In this moment, right this second, I feel peace.

We went for a walk tonight, ate, played, talked to granny and poppa, then got ready for bed.  As we rocked, Delaney reached up and touched my face and my heart melted away.

I made acknowledgements and realizations today I have avoided. I let go of unrealistic attachments that held me in place. I accepted realities that will never change. And I felt peace.

I cannot change other peoples feelings regarding the loss of Colton. Everyone is doing the best they know how. Its different for each of us, how we handle this crazy emotion called grief. Its not right or wrong, its just our way. To pass judgement, to hold it against someone, to yearn for something more ... it won't help and can only hinder healing.

I have held on to things of this world ... Colton's bedroom, his chair, his clothes, grasping to all that remains in our world of him.

But the wise words of Logan have really been playing in my head. Colton is all around us all the time. He is the air we breath, the laugh we bellow, the tears that fall. He is enveloped in our hearts and our fabric of life. He is everywhere!
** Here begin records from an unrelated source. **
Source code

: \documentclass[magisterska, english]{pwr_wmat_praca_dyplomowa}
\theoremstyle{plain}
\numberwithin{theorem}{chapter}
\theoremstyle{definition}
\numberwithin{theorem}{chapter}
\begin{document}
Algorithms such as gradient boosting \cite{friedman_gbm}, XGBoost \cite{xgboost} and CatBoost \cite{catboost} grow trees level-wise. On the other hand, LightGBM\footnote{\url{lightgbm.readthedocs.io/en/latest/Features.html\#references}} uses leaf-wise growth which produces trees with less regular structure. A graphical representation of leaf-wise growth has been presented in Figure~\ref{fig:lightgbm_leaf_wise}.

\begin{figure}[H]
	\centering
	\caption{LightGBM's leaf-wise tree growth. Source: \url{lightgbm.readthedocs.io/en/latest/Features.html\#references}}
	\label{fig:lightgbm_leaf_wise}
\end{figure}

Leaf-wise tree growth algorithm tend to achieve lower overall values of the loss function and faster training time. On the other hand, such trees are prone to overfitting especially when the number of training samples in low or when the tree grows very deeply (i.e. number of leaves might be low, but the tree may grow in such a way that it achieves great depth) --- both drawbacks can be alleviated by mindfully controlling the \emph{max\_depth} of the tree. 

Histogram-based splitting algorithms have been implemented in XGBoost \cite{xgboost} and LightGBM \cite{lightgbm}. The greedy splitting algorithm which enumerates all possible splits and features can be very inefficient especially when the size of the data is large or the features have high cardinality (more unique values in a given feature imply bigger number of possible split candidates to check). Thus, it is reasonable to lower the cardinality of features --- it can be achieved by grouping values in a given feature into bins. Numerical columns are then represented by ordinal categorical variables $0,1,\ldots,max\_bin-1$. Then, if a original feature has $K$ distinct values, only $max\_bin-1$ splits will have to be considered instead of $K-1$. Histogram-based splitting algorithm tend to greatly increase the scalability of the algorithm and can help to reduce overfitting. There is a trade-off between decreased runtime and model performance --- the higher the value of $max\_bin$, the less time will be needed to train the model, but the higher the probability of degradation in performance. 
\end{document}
I was told today Logan and Delaney and no one else can heal me. That I'm dysfunctional because I relate them to my grief and healing. I disagree. I believe the the love we share with the people around us is what heals us. I think the absence of that paralyzes and destroys us. The innocence,  the purity, and the LOVE I share with my children ... there's power in that. There is healing. There is peace!

Love does heal. Love conquers all.

There's a saying "one step forward, two steps back". Well, its quite amazing when the two steps back are a running start for a huge jump forward.

Peace.

In finding my voice. In confidence in myself. In joy in my love ... and in my loss.